Está a veinte minutos de esta casa de puerta cerrada. Y hace cinco años que no voy. O más. Casi no recuerdo la última vez. Desde que estoy encerrado, sin embargo, no paro de pensar en ese atardecer. En las ganas de beberme ese momento, de sentirlo, de ser consciente y disfrutarlo, de mostrárselo a mis hijos. En qué pensé antes de perder la libertad que no lo hice como expresión de la misma. Desde que estamos encerrados pienso en la libertad. En cómo la afrontamos, cómo la vivimos. En lo que creemos que es la libertad y en lo que realmente es.

Las charcas de Tufia cuando baja la marea son un espejo de mi infancia y extraño su olor. Aunque nací en la montaña, como insular, el agua manchó de azul buena parte de mis recuerdos infantiles. El agua del mar y el agua que corría por la acequia de mi abuelo antes de entrar en la tierra e irrigar las cuatro cosas que plantaba para comer. Yo corría libre tras el agua y le preparaba recodos para que se desviase. Me manchaba de tierra las manos y la cara; con la leche de cuatro cabras mi abuela preparaba un queso tierno los días que había potaje y nos lo comíamos los tres de una sentada. Aquella gente, tranquila y libre, vivían despacio. Ya habían vivido una dictadura casi sin saberlo y entendieron la vida sencilla.

Estos días veo la cara de nuestros hijos, los veo corriendo, sonriendo, felices saltando de aquí para allá, de sol a sol jugando, como Juan Feo, un amigo imaginario que resulta que come chocolate, chupachups, no va a la escuela y se pasa el día jugando. Y ahora ellos, que se pasan el día jugando, reclaman ser como Juan Feo. Dicen que no van a la escuela porque hay coronavirus. Reconocen a Pedro Sánchez y a Fernando Simón lo miran con cierto susto. Y cuando hablan, ellos hablan más alto. Quizá no entiendan lo que dicen y quieren decir, pero sí que sus mensajes nos preocupan.

Ahora, nosotros que vivíamos tan deprisa, nos vemos apuntando en un papel indestructible todo aquello que nos gustaba hacer tan despacio. De aquí vamos a salir reorganizando prioridades. Con ganas de reír a carcajadas para que se deshaga la sonrisa helada que tenemos desde el pasado viernes y la mirada preocupada desde hace un mes como viendo venir un alud.

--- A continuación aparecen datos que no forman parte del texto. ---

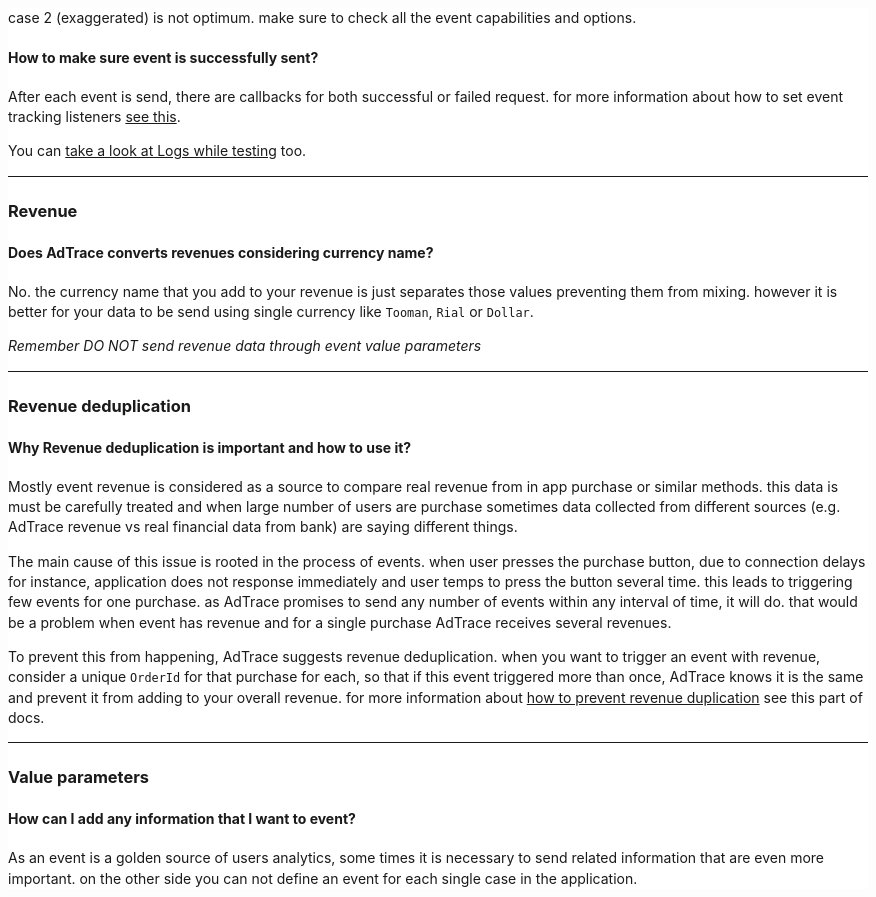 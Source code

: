 
case 2 (exaggerated) is not optimum. make sure to check all the event capabilities and options.

#### How to make sure event is successfully sent?
After each event is send, there are callbacks for both successful or failed request. for more information about how to set event tracking listeners [see this](https://github.com/adtrace/adtrace_sdk_android#session-and-event-callbacks).

You can [take a look at Logs while testing](#how-to-configure-adtrace-for-testing) too.

---

### Revenue

#### Does AdTrace converts revenues considering currency name?
No. the currency name that you add to your revenue is just separates those values preventing them from mixing. however it is better for your data to be send using single currency like `Tooman`, `Rial` or `Dollar`.

*Remember DO NOT send revenue data through event value parameters*

---

### Revenue deduplication

#### Why Revenue deduplication is important and how to use it?
Mostly event revenue is considered as a source to compare real revenue from in app purchase or similar methods. this data is must be carefully treated and when large number of users are purchase sometimes data collected from different sources (e.g. AdTrace revenue vs real financial data from bank) are saying different things.

The main cause of this issue is rooted in the process of events. when user presses the purchase button, due to connection delays for instance, application does not response immediately and user temps to press the button several time. this leads to triggering few events for one purchase. as AdTrace promises to send any number of events within any interval of time, it will do. that would be a problem when event has revenue and for a single purchase AdTrace receives several revenues.

To prevent this from happening, AdTrace suggests revenue deduplication. when you want to trigger an event with revenue, consider a unique `OrderId` for that purchase for each, so that if this event triggered more than once, AdTrace knows it is the same and prevent it from adding to your overall revenue. for more information about [how to prevent revenue duplication](https://github.com/adtrace/adtrace_sdk_android#et-revenue-deduplication) see this part of docs.

---

### Value parameters

#### How can I add any information that I want to event?
As an event is a golden source of users analytics, some times it is necessary to send related information that are even more important. on the other side you can not define an event for each single case in the application.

Ahora, nosotros que vivíamos tan deprisa, contamos los pasos por el pasillo, el número de azulejos, esperamos al sol para que nos riegue. Mientras seguimos con intensidad la actualidad, las redes sociales, historias de lejos y de cerca, que hacen reír y también llorar, mientras tratamos de comprender y adaptar, mientras teletrabajamos, mientras pensamos en qué comer, mientras pensamos en nuestros padres y madres, que tienen una edad y son población vulnerable, a los que vemos por videollamadas o en visitas (sin tocarnos) para llevarles comida, mientras miramos nuestras cuentas corrientes, mientras tanto, los niños pasan veloces, disfrazados, volando, imaginando, con su esencia a flor de piel, volviendo a recordarnos el valor del presente. El virus será vencido y volveremos a nuestra Guayedra a ver atardecer. Pero al salir, no lo olvidemos, hay que vencer al otro virus: a la velocidad.